Jumat 19 Jun 2015 19:36 WIB

Warga Filipina Khawatir Jika Terjadi Konflik Bersenjata dengan Cina

Kepulauan Spratly, Laut Cina Selatan.
Foto: AP
Kepulauan Spratly, Laut Cina Selatan.

REPUBLIKA.CO.ID, MANILA -- Delapan dari 10 warga Filipina khawatir sengketa wilayah di Laut Cina Selatan dapat menyebabkan konflik bersenjata dengan Cina, demikian hasil sebuah jajak pendapat independen yang dikeluarkan pada Jumat (19/6).
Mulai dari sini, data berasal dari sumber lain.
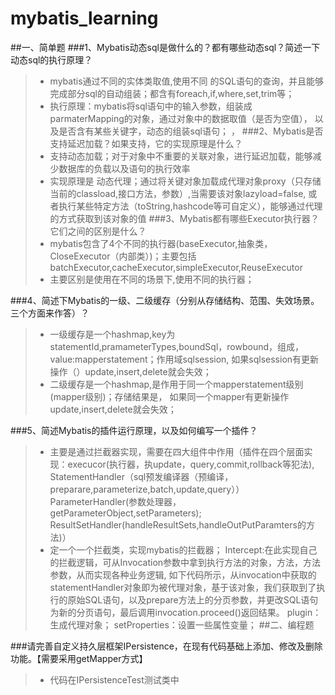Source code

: # mybatis_learning
##一、简单题
###1、Mybatis动态sql是做什么的？都有哪些动态sql？简述一下动态sql的执行原理？
>- mybatis通过不同的实体类取值,使用不同 的SQL语句的查询，并且能够完成部分sql的自动组装；都含有foreach,if,where,set,trim等；
>- 执行原理：mybatis将sql语句中的输入参数，组装成parmaterMapping的对象，通过对象中的数据取值（是否为空值），
以及是否含有某些关键字，动态的组装sql语句；
， 
###2、Mybatis是否支持延迟加载？如果支持，它的实现原理是什么？
>- 支持动态加载；对于对象中不重要的关联对象，进行延迟加载，能够减少数据库的负载以及语句的执行效率
>- 实现原理是 动态代理；通过将关键对象加载成代理对象proxy（只存储当前的classload,接口方法，参数）,当需要该对象lazyload=false,
或者执行某些特定方法（toString,hashcode等可自定义），能够通过代理的方式获取到该对象的值
###3、Mybatis都有哪些Executor执行器？它们之间的区别是什么？
>- mybatis包含了4个不同的执行器(baseExecutor,抽象类，CloseExecutor（内部类）)；主要包括batchExecutor,cacheExecutor,simpleExecutor,ReuseExecutor
>- 主要区别是使用在不同的场景下,使用不同的执行器；

###4、简述下Mybatis的一级、二级缓存（分别从存储结构、范围、失效场景。三个方面来作答）？
>- 一级缓存是一个hashmap,key为statementId,pramameterTypes,boundSql，rowbound，组成，value:mapperstatement；作用域sqlsession,
    如果sqlsession有更新操作（）update,insert,delete就会失效；
>- 二级缓存是一个hashmap,是作用于同一个mapperstatement级别(mapper级别)；存储结果是， 如果同一个mapper有更新操作update,insert,delete就会失效；

###5、简述Mybatis的插件运行原理，以及如何编写一个插件？
>-  主要是通过拦截器实现，需要在四大组件中作用（插件在四个层面实现：execucor(执行器，执update，query,commit,rollback等犯法), StatementHandler（sql预发编译器（预编译，preparare,parameterize,batch,update,query）） ParameterHandler(参数处理器，getParameterObject,setParameters); ResultSetHandler(handleResultSets,handleOutPutParamters的方法)）
>- 定一个一个拦截类，实现mybatis的拦截器；
    Intercept:在此实现自己的拦截逻辑，可从Invocation参数中拿到执行方法的对象，方法，方法参数，从而实现各种业务逻辑, 如下代码所示，从invocation中获取的statementHandler对象即为被代理对象，基于该对象，我们获取到了执行的原始SQL语句，以及prepare方法上的分页参数，并更改SQL语句为新的分页语句，最后调用invocation.proceed()返回结果。
   plugin：生成代理对象；
   setProperties：设置一些属性变量；
##二、编程题

###请完善自定义持久层框架IPersistence，在现有代码基础上添加、修改及删除功能。【需要采用getMapper方式】
>- 代码在IPersistenceTest测试类中
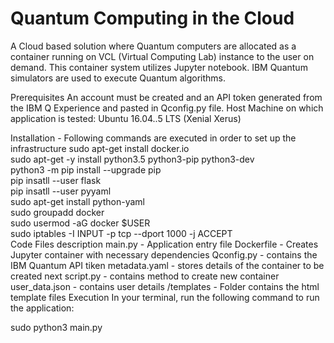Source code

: # Quantum Computing in the Cloud
A Cloud based solution where Quantum computers are allocated as a container running on VCL (Virtual Computing Lab) instance to the user on demand. This container system utilizes Jupyter notebook. IBM Quantum simulators are used to execute Quantum algorithms.

Prerequisites
An account must be created and an API token generated from the IBM Q Experience and pasted in Qconfig.py file.
Host Machine on which application is tested: Ubuntu 16.04..5 LTS (Xenial Xerus)

Installation - Following commands are executed in order to set up the infrastructure
sudo apt-get install docker.io  
sudo apt-get -y install python3.5 python3-pip python3-dev  
python3 -m pip install --upgrade pip  
pip insatll --user flask  
pip insatll --user pyyaml  
sudo apt-get install python-yaml  
sudo groupadd docker  
sudo usermod -aG docker $USER  
sudo iptables -I INPUT -p tcp --dport 1000 -j ACCEPT  
Code Files description
main.py - Application entry file
Dockerfile - Creates Jupyter container with necessary dependencies
Qconfig.py - contains the IBM Quantum API tiken
metadata.yaml - stores details of the container to be created next
script.py - contains method to create new container
user_data.json - contains user details
/templates - Folder contains the html template files
Execution
In your terminal, run the following command to run the application:

sudo python3 main.py
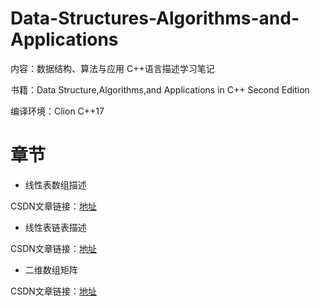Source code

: # Data-Structures-Algorithms-and-Applications
内容：数据结构、算法与应用 C++语言描述学习笔记

书籍：Data Structure,Algorithms,and Applications in C++ Second Edition

编译环境：Clion    C++17

# 章节

+ 线性表数组描述

CSDN文章链接：[地址](https://blog.csdn.net/weixin_44410704/article/details/128354867)

+ 线性表链表描述

CSDN文章链接：[地址](https://blog.csdn.net/weixin_44410704/article/details/128364510)

+ 二维数组矩阵

CSDN文章链接：[地址](https://blog.csdn.net/weixin_44410704/article/details/132899133)

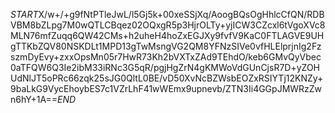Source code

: $START$X/w+/+g9fNtPTleJwL/l5Gj5k+00xeSSjXq/AoogBQsOgHhlcCfQN/RDBVBM8bZLpg7M0wQTLCBqez02OQxgR5p3HjrOLTy+yjICW3CZcxl6tVgoXVc8MLN76mfZuqq6QW42CMs+h2uheH4hoZxEGJXy9fvfV9KaC0FTLAGVE9UHgTTKbZQV80NSKDLt1MPD13gTwMsngVG2QM8YFNzSIVe0vfHLElprjnIg2FzszmDyEvy+zxxOpsMn05r7HwR73Kh2bVXTxZAd9TEhdO/keb6GMvQyVbec0aTFQW6Q3Ie2ibM33iRNc3G5qR/pgjHgZrN4gKMWoVdGUnCjsR7D+yZOHUdNlJT5oPRc66zqk25sJG0QltL0BE/vD50XvNcBZWsbEOZxRSIYTj12KNZy+9baLkG9VycEhoybES7c1VZrLhF41wWEmx9upnevb/ZTN3Ii4GGpJMWRzZwn6hY+1A==$END$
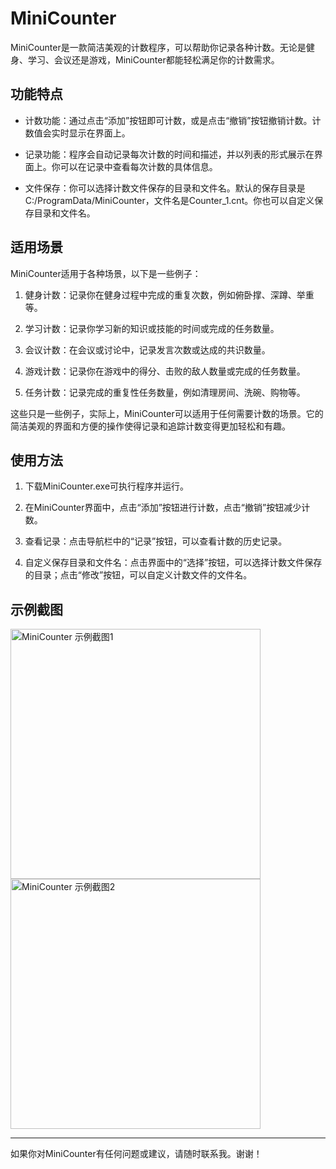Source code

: # MiniCounter

MiniCounter是一款简洁美观的计数程序，可以帮助你记录各种计数。无论是健身、学习、会议还是游戏，MiniCounter都能轻松满足你的计数需求。

## 功能特点

- 计数功能：通过点击“添加”按钮即可计数，或是点击“撤销”按钮撤销计数。计数值会实时显示在界面上。

- 记录功能：程序会自动记录每次计数的时间和描述，并以列表的形式展示在界面上。你可以在记录中查看每次计数的具体信息。

- 文件保存：你可以选择计数文件保存的目录和文件名。默认的保存目录是C:/ProgramData/MiniCounter，文件名是Counter_1.cnt。你也可以自定义保存目录和文件名。

## 适用场景

MiniCounter适用于各种场景，以下是一些例子：

1. 健身计数：记录你在健身过程中完成的重复次数，例如俯卧撑、深蹲、举重等。

2. 学习计数：记录你学习新的知识或技能的时间或完成的任务数量。

3. 会议计数：在会议或讨论中，记录发言次数或达成的共识数量。

4. 游戏计数：记录你在游戏中的得分、击败的敌人数量或完成的任务数量。

5. 任务计数：记录完成的重复性任务数量，例如清理房间、洗碗、购物等。

这些只是一些例子，实际上，MiniCounter可以适用于任何需要计数的场景。它的简洁美观的界面和方便的操作使得记录和追踪计数变得更加轻松和有趣。

## 使用方法

1. 下载MiniCounter.exe可执行程序并运行。

2. 在MiniCounter界面中，点击“添加”按钮进行计数，点击“撤销”按钮减少计数。

3. 查看记录：点击导航栏中的“记录”按钮，可以查看计数的历史记录。

4. 自定义保存目录和文件名：点击界面中的“选择”按钮，可以选择计数文件保存的目录；点击“修改”按钮，可以自定义计数文件的文件名。

## 示例截图

<img src="https://github.com/AmanoRenard/MiniCounter/assets/92380936/7d0e8c04-f53a-4ab7-8b81-3ebbcf34a2cc" width="400px" alt="MiniCounter 示例截图1"/>
<img src="https://github.com/AmanoRenard/MiniCounter/assets/92380936/ef44889e-4428-4170-89e0-7b99af3f4e7c" width="400px" alt="MiniCounter 示例截图2"/>


---

如果你对MiniCounter有任何问题或建议，请随时联系我。谢谢！
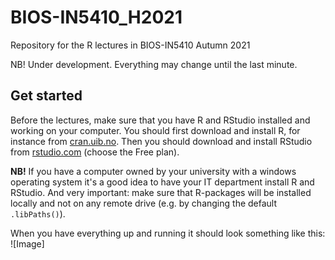 # BIOS-IN5410_H2021
Repository for the R lectures in BIOS-IN5410 Autumn 2021

NB! Under development. Everything may change until the last minute.

## Get started
Before the lectures, make sure that you have R and RStudio installed and working on your computer. You should first download and install R, for instance from [cran.uib.no](https://cran.uib.no/). Then you should download and install RStudio from [rstudio.com](https://www.rstudio.com/products/rstudio/download/) (choose the Free plan).  

**NB!** If you have a computer owned by your university with a windows operating system it's a good idea to have your IT department install R and RStudio. And very important: make sure that R-packages will be installed locally and not on any remote drive (e.g. by changing the default `.libPaths()`).

When you have everything up and running it should look something like this:
![Image]
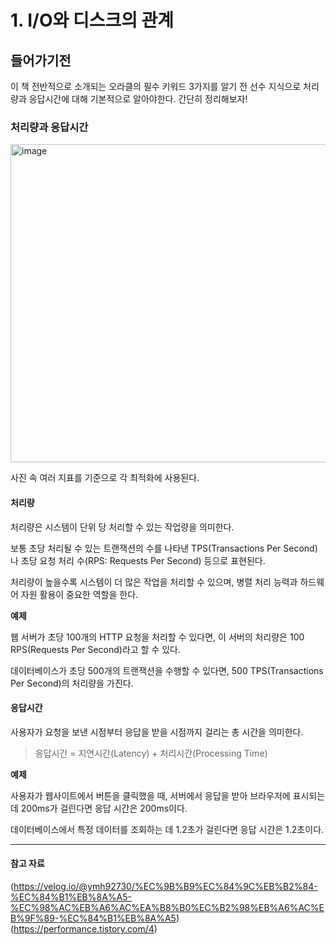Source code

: # 1. I/O와 디스크의 관계

## 들어가기전 

이 책 전반적으로 소개되는 오라클의 필수 키워드 3가지를 알기 전 선수 지식으로 처리량과 응답시간에 대해 기본적으로 알아야한다. 간단히 정리해보자! 

### 처리량과 응답시간

<img width="509" alt="image" src="https://github.com/user-attachments/assets/38ab1c0c-6535-4626-981a-6ec63c9fab31" />

사진 속 여러 지표를 기준으로 각 최적화에 사용된다.

#### **처리량**

처리량은 시스템이 단위 당 처리할 수 있는 작업량을 의미한다.

보통 초당 처리될 수 있는 트랜잭션의 수를 나타낸 TPS(Transactions Per Second)나 초당 요청 처리 수(RPS: Requests Per Second) 등으로 표현된다.

처리량이 높을수록 시스템이 더 많은 작업을 처리할 수 있으며, 병렬 처리 능력과 하드웨어 자원 활용이 중요한 역할을 한다.

**예제**

웹 서버가 초당 100개의 HTTP 요청을 처리할 수 있다면, 이 서버의 처리량은 100 RPS(Requests Per Second)라고 할 수 있다.

데이터베이스가 초당 500개의 트랜잭션을 수행할 수 있다면, 500 TPS(Transactions Per Second)의 처리량을 가진다.

#### **응답시간**

사용자가 요청을 보낸 시점부터 응답을 받을 시점까지 걸리는 총 시간을 의미한다.

> 응답시간 = 지연시간(Latency) + 처리시간(Processing Time)

**예제**

사용자가 웹사이트에서 버튼을 클릭했을 때, 서버에서 응답을 받아 브라우저에 표시되는 데 200ms가 걸린다면 응답 시간은 200ms이다.

데이터베이스에서 특정 데이터를 조회하는 데 1.2초가 걸린다면 응답 시간은 1.2초이다.




---
#### 참고 자료
(https://velog.io/@ymh92730/%EC%9B%B9%EC%84%9C%EB%B2%84-%EC%84%B1%EB%8A%A5-%EC%98%AC%EB%A6%AC%EA%B8%B0%EC%B2%98%EB%A6%AC%EB%9F%89-%EC%84%B1%EB%8A%A5)
(https://performance.tistory.com/4)
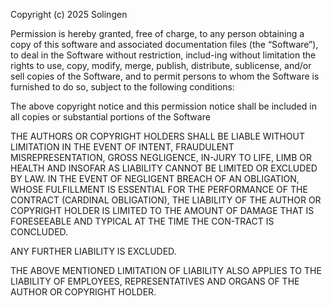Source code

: Copyright (c) 2025 Solingen

Permission is hereby granted, free of charge, to any person obtaining a copy of this software and associated documentation files (the “Software”), to deal in the Software without restriction, includ-ing without limitation the rights to use, copy, modify, merge, publish, distribute, sublicense, and/or sell copies of the Software, and to permit persons to whom the Software is furnished to do so, subject to the following conditions:

The above copyright notice and this permission notice shall be included in all copies or substantial portions of the Software

THE AUTHORS OR COPYRIGHT HOLDERS SHALL BE LIABLE WITHOUT LIMITATION IN THE EVENT OF INTENT, FRAUDULENT MISREPRESENTATION, GROSS NEGLIGENCE, IN-JURY TO LIFE, LIMB OR HEALTH AND INSOFAR AS LIABILITY CANNOT BE LIMITED OR EXCLUDED BY LAW. IN THE EVENT OF NEGLIGENT BREACH OF AN OBLIGATION, WHOSE FULFILLMENT IS ESSENTIAL FOR THE PERFORMANCE OF THE CONTRACT (CARDINAL OBLIGATION), THE LIABILITY OF THE AUTHOR OR COPYRIGHT HOLDER IS LIMITED TO THE AMOUNT OF DAMAGE THAT IS FORESEEABLE AND TYPICAL AT THE TIME THE CON-TRACT IS CONCLUDED.

ANY FURTHER LIABILITY IS EXCLUDED. 

THE ABOVE MENTIONED LIMITATION OF LIABILITY ALSO APPLIES TO THE LIABILITY OF EMPLOYEES, REPRESENTATIVES AND ORGANS OF THE AUTHOR OR COPYRIGHT HOLDER.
Badan-badan Pengamat Kondisi Sosial yang berbasis di Manila mengatakan sentimen itu telah membebani pikiran para warga sejak Filipina mundur dari situasi yang tegang dengan Cina terkait kendali lahan perikanan di sekitar Scarborough Shoal pada 2012.

Studi itu menunjukkan bahwa 84 persen dari 1.200 responden khawatir tentang kemungkinan konflik bersenjata dengan Cina. Sekitar setengah dari warga Filipina mengaku sangat khawatir sementara lebih dari sepertiganya mengaku agak khawatir.

Jajak pendapat yang sama telah dilakukan setiap tahun sejak 2012, dan pada setiap survei menunjukkan setidaknya 80 persen responden khawatir bahwa sengketa laut bisa meningkat menjadi konflik besar-besaran antara Filipina dan Cina.

"Itu hal yang wajar bagi kami untuk khawatir tentang konflik bersenjata karena faktanya konflik itu tidak menguntungkan siapa pun," kata juru bicara Kepresidenan Filipina Abigail Valte bereaksi terhadap hasil survei.

"Ini mengapa pemerintah kami terus mengupayakan cara-cara damai untuk menyelesaikan sengketa," ujar dia.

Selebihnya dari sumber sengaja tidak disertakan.